The HTML to JSX Converter runs entirely in your browser. The markup you paste is parsed and transformed on your device and is never uploaded to ArrayKit.
Open the HTML Formatter
About HTML to JSX Converter
The HTML to JSX Converter turns a block of HTML into JSX you can drop straight into a React component. It renames the attributes React insists on — class becomes className and for becomes htmlFor — camelCases the rest (tabindex → tabIndex, colspan → colSpan), and self-closes void elements like br, img, and input so the markup is valid. Inline style="color:red" strings are parsed into style={{ color: 'red' }} objects with camelCased properties, and HTML comments become JSX comments. Flip on the component option to wrap everything in an exported function.
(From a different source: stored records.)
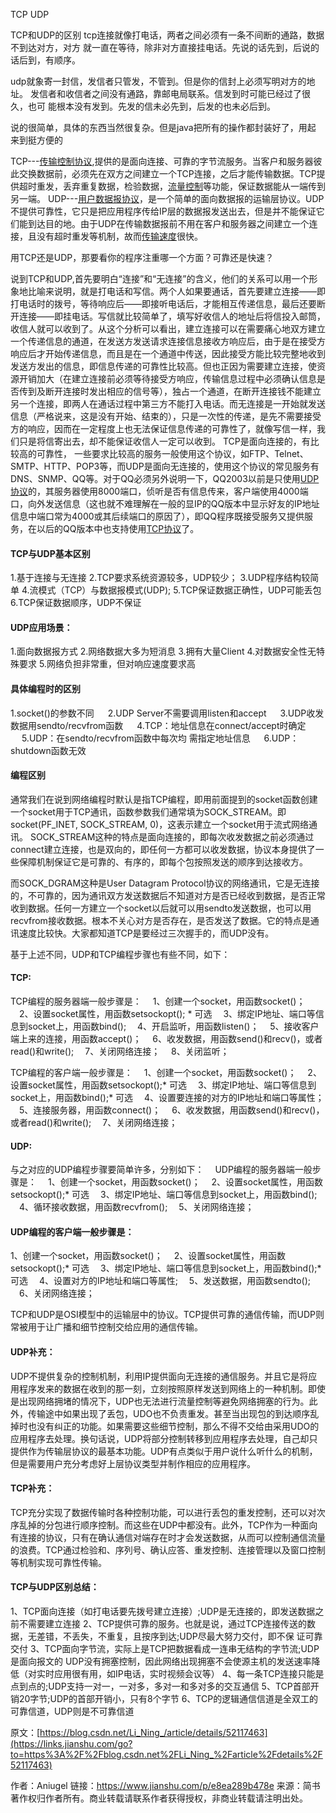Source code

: TCP UDP

TCP和UDP的区别
 tcp连接就像打电话，两者之间必须有一条不间断的通路，数据不到达对方，对方
 就一直在等待，除非对方直接挂电话。先说的话先到，后说的话后到，有顺序。

udp就象寄一封信，发信者只管发，不管到。但是你的信封上必须写明对方的地址。
 发信者和收信者之间没有通路，靠邮电局联系。信发到时可能已经过了很久，也可
 能根本没有发到。先发的信未必先到，后发的也未必后到。

 说的很简单，具体的东西当然很复杂。但是java把所有的操作都封装好了，用起
 来到挺方便的

TCP---[传输控制协议](https://links.jianshu.com/go?to=https%3A%2F%2Fwww.baidu.com%2Fs%3Fwd%3D%E4%BC%A0%E8%BE%93%E6%8E%A7%E5%88%B6%E5%8D%8F%E8%AE%AE%26tn%3DSE_PcZhidaonwhc_ngpagmjz%26rsv_dl%3Dgh_pc_zhidao),提供的是面向连接、可靠的字节流服务。当客户和服务器彼此交换数据前，必须先在双方之间建立一个TCP连接，之后才能传输数据。TCP提供超时重发，丢弃重复数据，检验数据，[流量控制](https://links.jianshu.com/go?to=https%3A%2F%2Fwww.baidu.com%2Fs%3Fwd%3D%E6%B5%81%E9%87%8F%E6%8E%A7%E5%88%B6%26tn%3DSE_PcZhidaonwhc_ngpagmjz%26rsv_dl%3Dgh_pc_zhidao)等功能，保证数据能从一端传到另一端。
 UDP---[用户数据报协议](https://links.jianshu.com/go?to=https%3A%2F%2Fwww.baidu.com%2Fs%3Fwd%3D%E7%94%A8%E6%88%B7%E6%95%B0%E6%8D%AE%E6%8A%A5%E5%8D%8F%E8%AE%AE%26tn%3DSE_PcZhidaonwhc_ngpagmjz%26rsv_dl%3Dgh_pc_zhidao)，是一个简单的面向数据报的运输层协议。UDP不提供可靠性，它只是把应用程序传给IP层的数据报发送出去，但是并不能保证它们能到达目的地。由于UDP在传输数据报前不用在客户和服务器之间建立一个连接，且没有超时重发等机制，故而[传输速度](https://links.jianshu.com/go?to=https%3A%2F%2Fwww.baidu.com%2Fs%3Fwd%3D%E4%BC%A0%E8%BE%93%E9%80%9F%E5%BA%A6%26tn%3DSE_PcZhidaonwhc_ngpagmjz%26rsv_dl%3Dgh_pc_zhidao)很快。

用TCP还是UDP，那要看你的程序注重哪一个方面？可靠还是快速？

说到TCP和UDP,首先要明白“连接”和“无连接”的含义，他们的关系可以用一个形象地比喻来说明，就是打电话和写信。两个人如果要通话，首先要建立连接——即打电话时的拨号，等待响应后——即接听电话后，才能相互传递信息，最后还要断开连接——即挂电话。写信就比较简单了，填写好收信人的地址后将信投入邮筒，收信人就可以收到了。从这个分析可以看出，建立连接可以在需要痛心地双方建立一个传递信息的通道，在发送方发送请求连接信息接收方响应后，由于是在接受方响应后才开始传递信息，而且是在一个通道中传送，因此接受方能比较完整地收到发送方发出的信息，即信息传递的可靠性比较高。但也正因为需要建立连接，使资源开销加大（在建立连接前必须等待接受方响应，传输信息过程中必须确认信息是否传到及断开连接时发出相应的信号等），独占一个通道，在断开连接钱不能建立另一个连接，即两人在通话过程中第三方不能打入电话。而无连接是一开始就发送信息（严格说来，这是没有开始、结束的），只是一次性的传递，是先不需要接受方的响应，因而在一定程度上也无法保证信息传递的可靠性了，就像写信一样，我们只是将信寄出去，却不能保证收信人一定可以收到。
 TCP是面向连接的，有比较高的可靠性，
 一些要求比较高的服务一般使用这个协议，如FTP、Telnet、SMTP、HTTP、POP3等，而UDP是面向无连接的，使用这个协议的常见服务有DNS、SNMP、QQ等。对于QQ必须另外说明一下，QQ2003以前是只使用[UDP协议](https://links.jianshu.com/go?to=https%3A%2F%2Fwww.baidu.com%2Fs%3Fwd%3DUDP%E5%8D%8F%E8%AE%AE%26tn%3DSE_PcZhidaonwhc_ngpagmjz%26rsv_dl%3Dgh_pc_zhidao)的，其服务器使用8000端口，侦听是否有信息传来，客户端使用4000端口，向外发送信息（这也就不难理解在一般的显IP的QQ版本中显示好友的IP地址信息中端口常为4000或其后续端口的原因了），即QQ程序既接受服务又提供服务，在以后的QQ版本中也支持使用[TCP协议](https://links.jianshu.com/go?to=https%3A%2F%2Fwww.baidu.com%2Fs%3Fwd%3DTCP%E5%8D%8F%E8%AE%AE%26tn%3DSE_PcZhidaonwhc_ngpagmjz%26rsv_dl%3Dgh_pc_zhidao)了。

#### TCP与UDP基本区别

1.基于连接与无连接
 2.TCP要求系统资源较多，UDP较少；
 3.UDP程序结构较简单
 4.流模式（TCP）与数据报模式(UDP);
 5.TCP保证数据正确性，UDP可能丢包
 6.TCP保证数据顺序，UDP不保证

#### UDP应用场景：

1.面向数据报方式
 2.网络数据大多为短消息
 3.拥有大量Client
 4.对数据安全性无特殊要求
 5.网络负担非常重，但对响应速度要求高

#### 具体编程时的区别

1.socket()的参数不同
 　 2.UDP Server不需要调用listen和accept
 　 3.UDP收发数据用sendto/recvfrom函数
 　 4.TCP：地址信息在connect/accept时确定
 　 5.UDP：在sendto/recvfrom函数中每次均 需指定地址信息
 　 6.UDP：shutdown函数无效

#### 编程区别

通常我们在说到网络编程时默认是指TCP编程，即用前面提到的socket函数创建一个socket用于TCP通讯，函数参数我们通常填为SOCK_STREAM。即socket(PF_INET, SOCK_STREAM, 0)，这表示建立一个socket用于流式网络通讯。
   SOCK_STREAM这种的特点是面向连接的，即每次收发数据之前必须通过connect建立连接，也是双向的，即任何一方都可以收发数据，协议本身提供了一些保障机制保证它是可靠的、有序的，即每个包按照发送的顺序到达接收方。

而SOCK_DGRAM这种是User Datagram Protocol协议的网络通讯，它是无连接的，不可靠的，因为通讯双方发送数据后不知道对方是否已经收到数据，是否正常收到数据。任何一方建立一个socket以后就可以用sendto发送数据，也可以用recvfrom接收数据。根本不关心对方是否存在，是否发送了数据。它的特点是通讯速度比较快。大家都知道TCP是要经过三次握手的，而UDP没有。

基于上述不同，UDP和TCP编程步骤也有些不同，如下：

#### TCP:

TCP编程的服务器端一般步骤是：
 　1、创建一个socket，用函数socket()；
 　2、设置socket属性，用函数setsockopt(); * 可选
 　3、绑定IP地址、端口等信息到socket上，用函数bind();
 　4、开启监听，用函数listen()；
 　5、接收客户端上来的连接，用函数accept()；
 　6、收发数据，用函数send()和recv()，或者read()和write();
 　7、关闭网络连接；
 　8、关闭监听；

TCP编程的客户端一般步骤是：
 　1、创建一个socket，用函数socket()；
 　2、设置socket属性，用函数setsockopt();* 可选
 　3、绑定IP地址、端口等信息到socket上，用函数bind();* 可选
 　4、设置要连接的对方的IP地址和端口等属性；
 　5、连接服务器，用函数connect()；
 　6、收发数据，用函数send()和recv()，或者read()和write();
 　7、关闭网络连接；

#### UDP:

与之对应的UDP编程步骤要简单许多，分别如下：
 　UDP编程的服务器端一般步骤是：
 　1、创建一个socket，用函数socket()；
 　2、设置socket属性，用函数setsockopt();* 可选
 　3、绑定IP地址、端口等信息到socket上，用函数bind();
 　4、循环接收数据，用函数recvfrom();
 　5、关闭网络连接；

#### UDP编程的客户端一般步骤是：

1、创建一个socket，用函数socket()；
 　2、设置socket属性，用函数setsockopt();* 可选
 　3、绑定IP地址、端口等信息到socket上，用函数bind();* 可选
 　4、设置对方的IP地址和端口等属性;
 　5、发送数据，用函数sendto();
 　6、关闭网络连接；

TCP和UDP是OSI模型中的运输层中的协议。TCP提供可靠的通信传输，而UDP则常被用于让广播和细节控制交给应用的通信传输。

#### UDP补充：

UDP不提供复杂的控制机制，利用IP提供面向无连接的通信服务。并且它是将应用程序发来的数据在收到的那一刻，立刻按照原样发送到网络上的一种机制。即使是出现网络拥堵的情况下，UDP也无法进行流量控制等避免网络拥塞的行为。此外，传输途中如果出现了丢包，UDO也不负责重发。甚至当出现包的到达顺序乱掉时也没有纠正的功能。如果需要这些细节控制，那么不得不交给由采用UDO的应用程序去处理。换句话说，UDP将部分控制转移到应用程序去处理，自己却只提供作为传输层协议的最基本功能。UDP有点类似于用户说什么听什么的机制，但是需要用户充分考虑好上层协议类型并制作相应的应用程序。

#### TCP补充：

TCP充分实现了数据传输时各种控制功能，可以进行丢包的重发控制，还可以对次序乱掉的分包进行顺序控制。而这些在UDP中都没有。此外，TCP作为一种面向有连接的协议，只有在确认通信对端存在时才会发送数据，从而可以控制通信流量的浪费。TCP通过检验和、序列号、确认应答、重发控制、连接管理以及窗口控制等机制实现可靠性传输。

#### TCP与UDP区别总结：

1、TCP面向连接（如打电话要先拨号建立连接）;UDP是无连接的，即发送数据之前不需要建立连接
 2、TCP提供可靠的服务。也就是说，通过TCP连接传送的数据，无差错，不丢失，不重复，且按序到达;UDP尽最大努力交付，即不保   证可靠交付
 3、TCP面向字节流，实际上是TCP把数据看成一连串无结构的字节流;UDP是面向报文的
 UDP没有拥塞控制，因此网络出现拥塞不会使源主机的发送速率降低（对实时应用很有用，如IP电话，实时视频会议等）
 4、每一条TCP连接只能是点到点的;UDP支持一对一，一对多，多对一和多对多的交互通信
 5、TCP首部开销20字节;UDP的首部开销小，只有8个字节
 6、TCP的逻辑通信信道是全双工的可靠信道，UDP则是不可靠信道

原文：[https://blog.csdn.net/Li_Ning_/article/details/52117463](https://links.jianshu.com/go?to=https%3A%2F%2Fblog.csdn.net%2FLi_Ning_%2Farticle%2Fdetails%2F52117463)



作者：Aniugel
链接：https://www.jianshu.com/p/e8ea289b478e
来源：简书
著作权归作者所有。商业转载请联系作者获得授权，非商业转载请注明出处。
It is built for developers porting a design, an email template, or a static page into React. Every conversion runs in your browser — the markup you paste never leaves your device.
Features
- Renames class to className and for to htmlFor automatically
- Self-closes void elements like br, img, input, and hr
- Converts inline style strings into camelCased style objects
- camelCases known attributes: tabindex to tabIndex, colspan to colSpan
- Rewrites HTML comments into JSX comment syntax
- Keeps data-* and aria-* attributes and boolean props intact
- Optionally wraps the result in an exported React function component
- Copy the JSX or download it as a .jsx file, all in your browser
How to use the HTML to JSX Converter
- Paste your HTML into the input box on the left
- Read the converted JSX in the output panel on the right
- Toggle 'Wrap in component' and name it to get a ready-to-use component
- Copy the JSX or download it as a .jsx file
Example
Input
<label for="name" class="lbl" tabindex="0">Name</label>
<input type="text" required>
Output
<label htmlFor="name" className="lbl" tabIndex="0">Name</label>
<input type="text" required />
for becomes htmlFor, class becomes className, tabindex becomes tabIndex, and the void <input> self-closes.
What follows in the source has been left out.